■ **REQUIREMENT**
List every line below containing "grep".

■ **DATA LISTING**
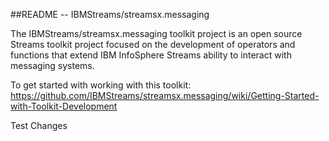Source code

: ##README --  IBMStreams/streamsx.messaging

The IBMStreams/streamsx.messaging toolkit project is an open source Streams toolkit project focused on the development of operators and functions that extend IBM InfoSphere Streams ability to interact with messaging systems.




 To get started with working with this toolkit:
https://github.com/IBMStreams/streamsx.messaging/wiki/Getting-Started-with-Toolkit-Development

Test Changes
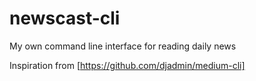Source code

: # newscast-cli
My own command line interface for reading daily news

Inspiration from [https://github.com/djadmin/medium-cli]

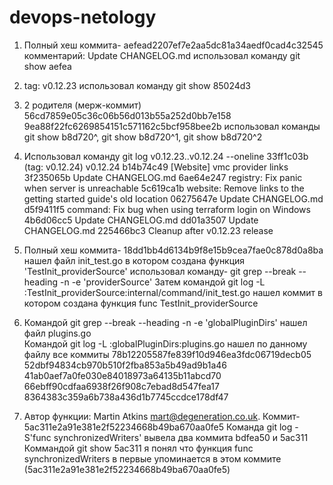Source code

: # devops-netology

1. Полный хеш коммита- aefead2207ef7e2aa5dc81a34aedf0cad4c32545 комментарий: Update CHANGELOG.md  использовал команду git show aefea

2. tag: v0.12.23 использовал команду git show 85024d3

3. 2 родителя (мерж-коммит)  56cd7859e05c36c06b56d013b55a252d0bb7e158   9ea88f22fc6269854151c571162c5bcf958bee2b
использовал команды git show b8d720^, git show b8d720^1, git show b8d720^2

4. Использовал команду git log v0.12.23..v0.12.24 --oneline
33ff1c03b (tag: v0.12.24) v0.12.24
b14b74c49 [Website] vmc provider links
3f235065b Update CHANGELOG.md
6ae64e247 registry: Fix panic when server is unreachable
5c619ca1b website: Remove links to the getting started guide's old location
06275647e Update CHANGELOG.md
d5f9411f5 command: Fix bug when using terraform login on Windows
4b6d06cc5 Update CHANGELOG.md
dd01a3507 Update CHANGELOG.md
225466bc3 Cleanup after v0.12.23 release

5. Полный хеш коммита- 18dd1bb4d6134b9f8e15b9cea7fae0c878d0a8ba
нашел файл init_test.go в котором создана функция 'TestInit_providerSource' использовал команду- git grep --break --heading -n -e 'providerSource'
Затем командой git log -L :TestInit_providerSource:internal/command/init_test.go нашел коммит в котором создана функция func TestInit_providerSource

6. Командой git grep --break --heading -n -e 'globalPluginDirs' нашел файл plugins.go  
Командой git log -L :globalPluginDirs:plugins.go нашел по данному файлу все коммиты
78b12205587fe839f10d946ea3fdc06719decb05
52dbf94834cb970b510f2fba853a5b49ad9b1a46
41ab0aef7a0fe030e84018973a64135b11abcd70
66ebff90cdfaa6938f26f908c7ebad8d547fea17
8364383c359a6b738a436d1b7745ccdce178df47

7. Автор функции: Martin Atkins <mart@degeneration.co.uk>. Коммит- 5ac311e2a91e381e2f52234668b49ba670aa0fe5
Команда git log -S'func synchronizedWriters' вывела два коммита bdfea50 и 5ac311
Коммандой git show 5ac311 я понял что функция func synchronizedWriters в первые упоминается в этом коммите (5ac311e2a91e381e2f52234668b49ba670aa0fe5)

■ **WRITTEN ANSWER**
нашел файл init_test.go в котором создана функция 'TestInit_providerSource' использовал команду- git grep --break --heading -n -e 'providerSource'
6. Командой git grep --break --heading -n -e 'globalPluginDirs' нашел файл plugins.go  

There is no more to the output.